→ **TASK DIRECTIONS**
The records below must be written out exactly, with every picture left behind.

-=-=-=-=-

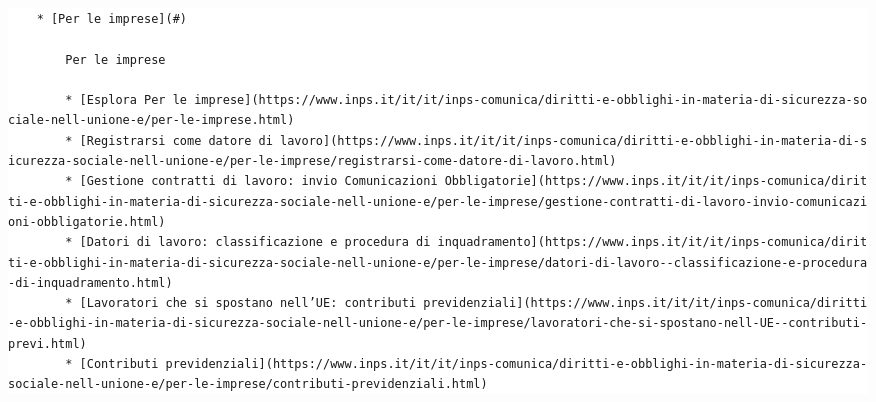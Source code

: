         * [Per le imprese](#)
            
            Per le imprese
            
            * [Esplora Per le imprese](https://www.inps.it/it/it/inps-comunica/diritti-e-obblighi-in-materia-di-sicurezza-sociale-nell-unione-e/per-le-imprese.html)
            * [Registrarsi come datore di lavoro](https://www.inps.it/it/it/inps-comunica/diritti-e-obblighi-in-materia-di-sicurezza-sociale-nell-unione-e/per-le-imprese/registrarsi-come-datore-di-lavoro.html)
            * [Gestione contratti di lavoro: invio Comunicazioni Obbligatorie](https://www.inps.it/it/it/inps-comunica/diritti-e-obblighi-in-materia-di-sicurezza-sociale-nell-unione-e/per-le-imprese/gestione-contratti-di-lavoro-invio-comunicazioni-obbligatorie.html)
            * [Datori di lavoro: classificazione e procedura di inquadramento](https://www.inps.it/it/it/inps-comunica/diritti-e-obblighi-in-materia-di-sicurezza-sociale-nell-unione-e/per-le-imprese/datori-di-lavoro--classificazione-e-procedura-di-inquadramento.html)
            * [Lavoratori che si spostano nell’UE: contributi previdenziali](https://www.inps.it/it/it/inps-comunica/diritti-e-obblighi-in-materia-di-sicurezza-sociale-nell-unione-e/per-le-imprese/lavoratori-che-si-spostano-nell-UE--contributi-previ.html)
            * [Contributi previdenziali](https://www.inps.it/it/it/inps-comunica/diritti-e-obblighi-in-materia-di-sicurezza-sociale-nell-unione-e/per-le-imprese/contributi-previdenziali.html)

-=-=-=-=-

→ **OUTPUT FOR THIS TASK**
Source code

:         * [Per le imprese](#)
            
            Per le imprese
            
            * [Esplora Per le imprese](https://www.inps.it/it/it/inps-comunica/diritti-e-obblighi-in-materia-di-sicurezza-sociale-nell-unione-e/per-le-imprese.html)
            * [Registrarsi come datore di lavoro](https://www.inps.it/it/it/inps-comunica/diritti-e-obblighi-in-materia-di-sicurezza-sociale-nell-unione-e/per-le-imprese/registrarsi-come-datore-di-lavoro.html)
            * [Gestione contratti di lavoro: invio Comunicazioni Obbligatorie](https://www.inps.it/it/it/inps-comunica/diritti-e-obblighi-in-materia-di-sicurezza-sociale-nell-unione-e/per-le-imprese/gestione-contratti-di-lavoro-invio-comunicazioni-obbligatorie.html)
            * [Datori di lavoro: classificazione e procedura di inquadramento](https://www.inps.it/it/it/inps-comunica/diritti-e-obblighi-in-materia-di-sicurezza-sociale-nell-unione-e/per-le-imprese/datori-di-lavoro--classificazione-e-procedura-di-inquadramento.html)
            * [Lavoratori che si spostano nell’UE: contributi previdenziali](https://www.inps.it/it/it/inps-comunica/diritti-e-obblighi-in-materia-di-sicurezza-sociale-nell-unione-e/per-le-imprese/lavoratori-che-si-spostano-nell-UE--contributi-previ.html)
            * [Contributi previdenziali](https://www.inps.it/it/it/inps-comunica/diritti-e-obblighi-in-materia-di-sicurezza-sociale-nell-unione-e/per-le-imprese/contributi-previdenziali.html)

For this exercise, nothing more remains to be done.